I Got Sucked In…And Then Suffocated In Lena Dunham’s Horrific Ruffled Tiers

Courtesy of en.wikipedia.org

Courtesy of en.wikipedia.org

I dozed off on the couch earlier.  It felt soooo good…until Hubby pounced on me, demanding that I give the kids a bath.  Just to let you know, I loathe bath time.  It entails a lot of splashing, yelling, screaming, and SPLASHING.  And I just don’t have patience, not when I was up at 4:30 AM and on a bus to NYC shortly afterwards. Nope.  Not in the mood.  At ALL.

Instead, I wanted to stay plastered in front of the TV, watching the Emmys.  Why?  Because I get sucked in by the fashion…most of which leaves me scratching my head, mumbling, “What the eff was she THINKING?  And how the hell does her stylist get work?  Do Hollywood stylists need to pass a test for having the absolute worst taste EVER?”

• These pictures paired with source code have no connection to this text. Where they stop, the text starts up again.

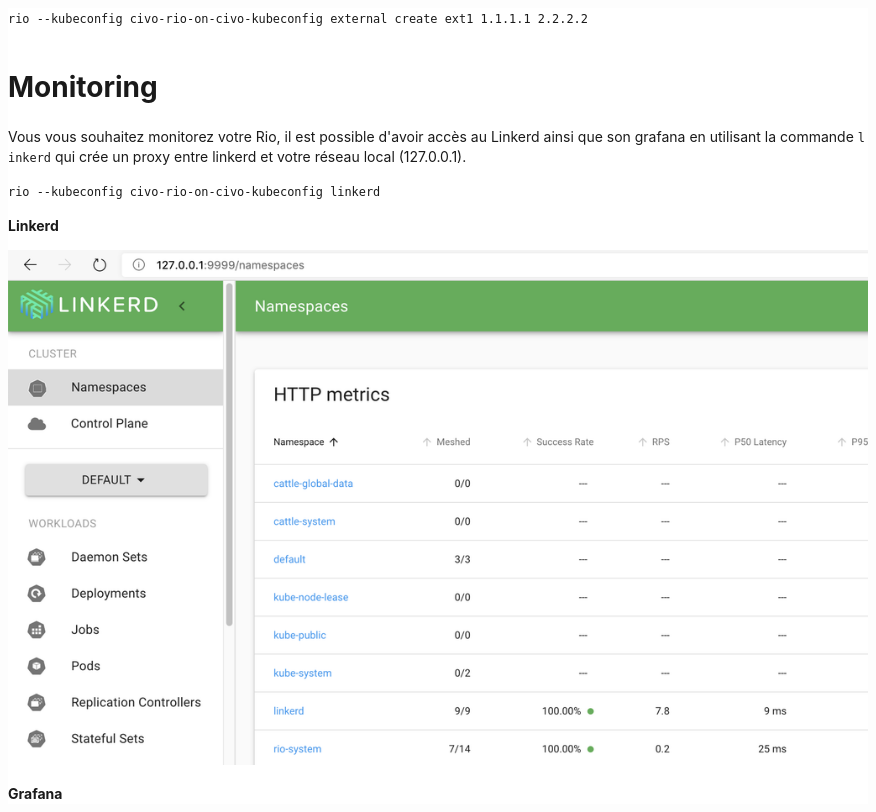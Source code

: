 `rio --kubeconfig civo-rio-on-civo-kubeconfig external create ext1 1.1.1.1 2.2.2.2`

# Monitoring

Vous vous souhaitez monitorez votre Rio, il est possible d'avoir accès au Linkerd ainsi que son grafana en utilisant la commande `linkerd` qui crée un proxy entre linkerd et votre réseau local (127.0.0.1).

`rio --kubeconfig civo-rio-on-civo-kubeconfig linkerd`

**Linkerd**

![linkerd](/assets/img/kubernetes/rio/linkerd.png)

**Grafana**
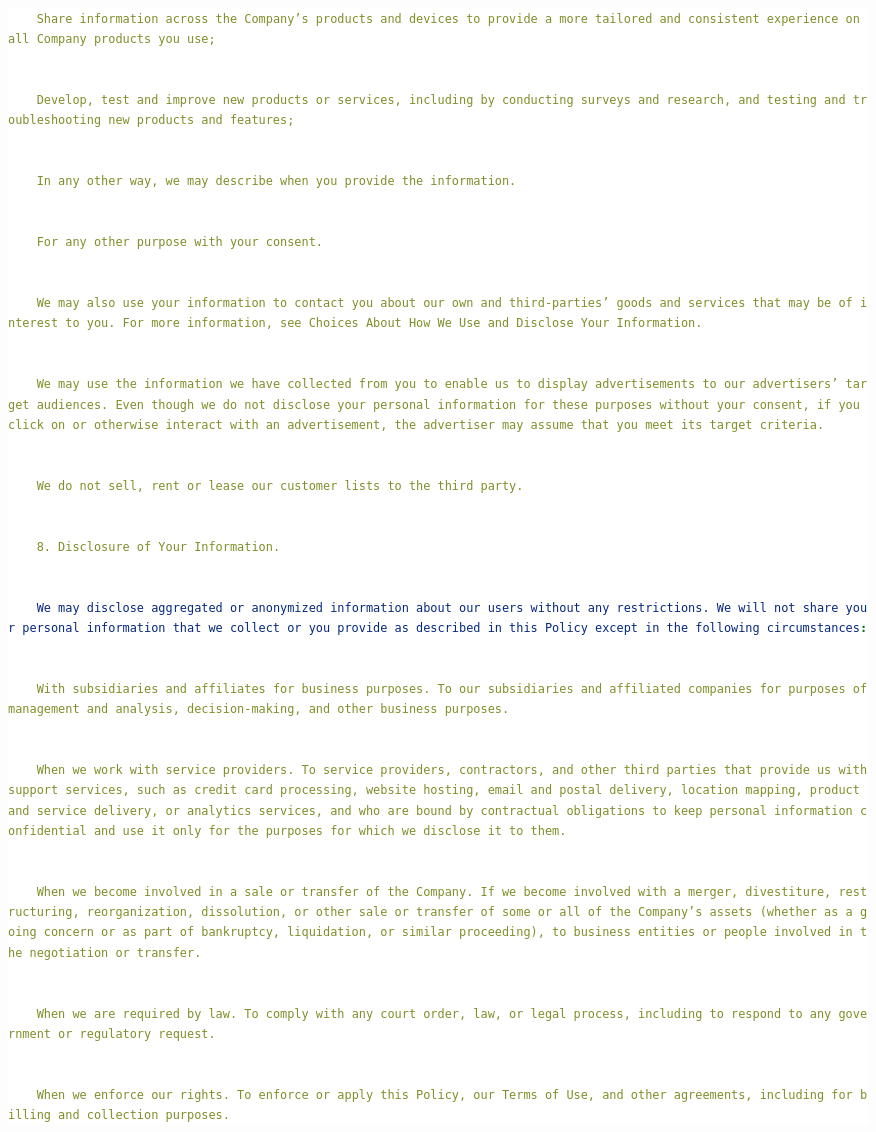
 ```yaml
    Share information across the Company’s products and devices to provide a more tailored and consistent experience on all Company products you use;


    Develop, test and improve new products or services, including by conducting surveys and research, and testing and troubleshooting new products and features;


    In any other way, we may describe when you provide the information.


    For any other purpose with your consent.


    We may also use your information to contact you about our own and third-parties’ goods and services that may be of interest to you. For more information, see Choices About How We Use and Disclose Your Information.


    We may use the information we have collected from you to enable us to display advertisements to our advertisers’ target audiences. Even though we do not disclose your personal information for these purposes without your consent, if you click on or otherwise interact with an advertisement, the advertiser may assume that you meet its target criteria.


    We do not sell, rent or lease our customer lists to the third party.


    8. Disclosure of Your Information.


    We may disclose aggregated or anonymized information about our users without any restrictions. We will not share your personal information that we collect or you provide as described in this Policy except in the following circumstances:


    With subsidiaries and affiliates for business purposes. To our subsidiaries and affiliated companies for purposes of management and analysis, decision-making, and other business purposes.


    When we work with service providers. To service providers, contractors, and other third parties that provide us with support services, such as credit card processing, website hosting, email and postal delivery, location mapping, product and service delivery, or analytics services, and who are bound by contractual obligations to keep personal information confidential and use it only for the purposes for which we disclose it to them.


    When we become involved in a sale or transfer of the Company. If we become involved with a merger, divestiture, restructuring, reorganization, dissolution, or other sale or transfer of some or all of the Company’s assets (whether as a going concern or as part of bankruptcy, liquidation, or similar proceeding), to business entities or people involved in the negotiation or transfer.


    When we are required by law. To comply with any court order, law, or legal process, including to respond to any government or regulatory request.


    When we enforce our rights. To enforce or apply this Policy, our Terms of Use, and other agreements, including for billing and collection purposes.


```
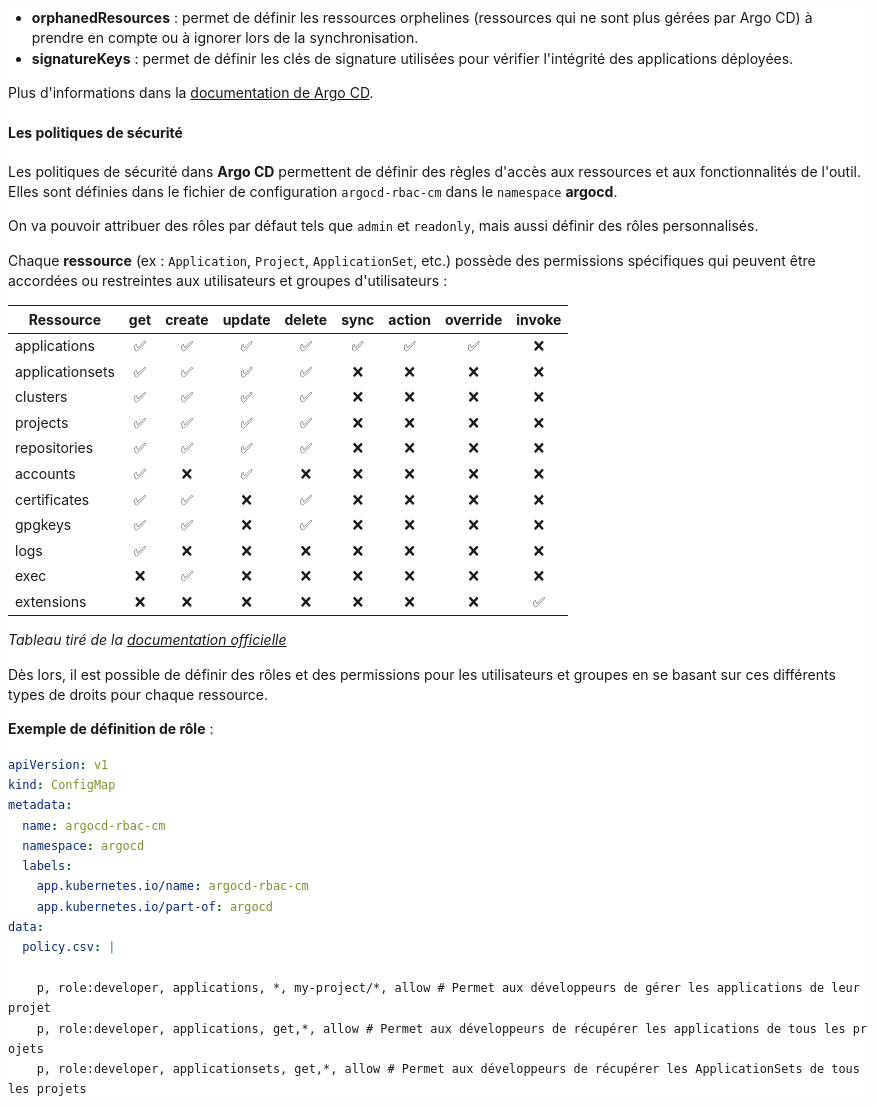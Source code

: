 - **orphanedResources** : permet de définir les ressources orphelines (ressources qui ne sont plus gérées par Argo CD) à prendre en compte ou à ignorer lors de la synchronisation.
- **signatureKeys** : permet de définir les clés de signature utilisées pour vérifier l'intégrité des applications déployées.

Plus d'informations dans la [documentation de Argo CD](https://argo-cd.readthedocs.io/en/stable/user-guide/projects/).

#### Les politiques de sécurité

Les politiques de sécurité dans **Argo CD** permettent de définir des règles d'accès aux ressources et aux fonctionnalités de l'outil. Elles sont définies dans le fichier de configuration `argocd-rbac-cm` dans le `namespace` **argocd**.

On va pouvoir attribuer des rôles par défaut tels que `admin` et `readonly`, mais aussi définir des rôles personnalisés.

Chaque **ressource** (ex : `Application`, `Project`, `ApplicationSet`, etc.) possède des permissions spécifiques qui peuvent être accordées ou restreintes aux utilisateurs et groupes d'utilisateurs :

| Ressource       | get | create | update | delete | sync | action | override | invoke |
|-----------------|:---:|:------:|:------:|:------:|:----:|:------:|:--------:|:------:|
| applications    | ✅  | ✅     | ✅     | ✅     | ✅   | ✅     | ✅       | ❌     |
| applicationsets | ✅  | ✅     | ✅     | ✅     | ❌   | ❌     | ❌       | ❌     |
| clusters        | ✅  | ✅     | ✅     | ✅     | ❌   | ❌     | ❌       | ❌     |
| projects        | ✅  | ✅     | ✅     | ✅     | ❌   | ❌     | ❌       | ❌     |
| repositories    | ✅  | ✅     | ✅     | ✅     | ❌   | ❌     | ❌       | ❌     |
| accounts        | ✅  | ❌     | ✅     | ❌     | ❌   | ❌     | ❌       | ❌     |
| certificates    | ✅  | ✅     | ❌     | ✅     | ❌   | ❌     | ❌       | ❌     |
| gpgkeys         | ✅  | ✅     | ❌     | ✅     | ❌   | ❌     | ❌       | ❌     |
| logs            | ✅  | ❌     | ❌     | ❌     | ❌   | ❌     | ❌       | ❌     |
| exec            | ❌  | ✅     | ❌     | ❌     | ❌   | ❌     | ❌       | ❌     |
| extensions      | ❌  | ❌     | ❌     | ❌     | ❌   | ❌     | ❌       | ✅     |

*Tableau tiré de la [documentation officielle](https://argo-cd.readthedocs.io/en/stable/operator-manual/rbac/)*

Dès lors, il est possible de définir des rôles et des permissions pour les utilisateurs et groupes en se basant sur ces différents types de droits pour chaque ressource.

**Exemple de définition de rôle** :

```yaml
apiVersion: v1
kind: ConfigMap
metadata:
  name: argocd-rbac-cm
  namespace: argocd
  labels:
    app.kubernetes.io/name: argocd-rbac-cm
    app.kubernetes.io/part-of: argocd
data:
  policy.csv: |

    p, role:developer, applications, *, my-project/*, allow # Permet aux développeurs de gérer les applications de leur projet
    p, role:developer, applications, get,*, allow # Permet aux développeurs de récupérer les applications de tous les projets
    p, role:developer, applicationsets, get,*, allow # Permet aux développeurs de récupérer les ApplicationSets de tous les projets
```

Case in point…Lena Dunham, WHY???  You know the phrase “there are no words?”  Well, in this case, there are too MANY to list.  Let the photo speak for itself.

Courtesy of TODAY.com

Courtesy of TODAY.com

Kerry Washington, however, is absolutely stunning.  I adore her dress, especially the blingy shorts underneath.  So awesome.  Orange is totally the new black.  =)

Courtesy of HuffingtonPost.com

Courtesy of HuffingtonPost.com

And Sarah Silverman…before you rushed the stage to accept your award, you must have said a prayer that your boobies didn’t slip out of that freaking ugly excuse for a dress.  And you’re so classy too, showing off your marijuana vaporizer pen to the world.  Seriously?  What the hell is this world coming to?

Courtesy of PerezHilton.com

Courtesy of PerezHilton.com

Comments

  1. I loved this post! Hilarious! I too wonder what some of those designers are thinking and those celebrities for buying those outfits.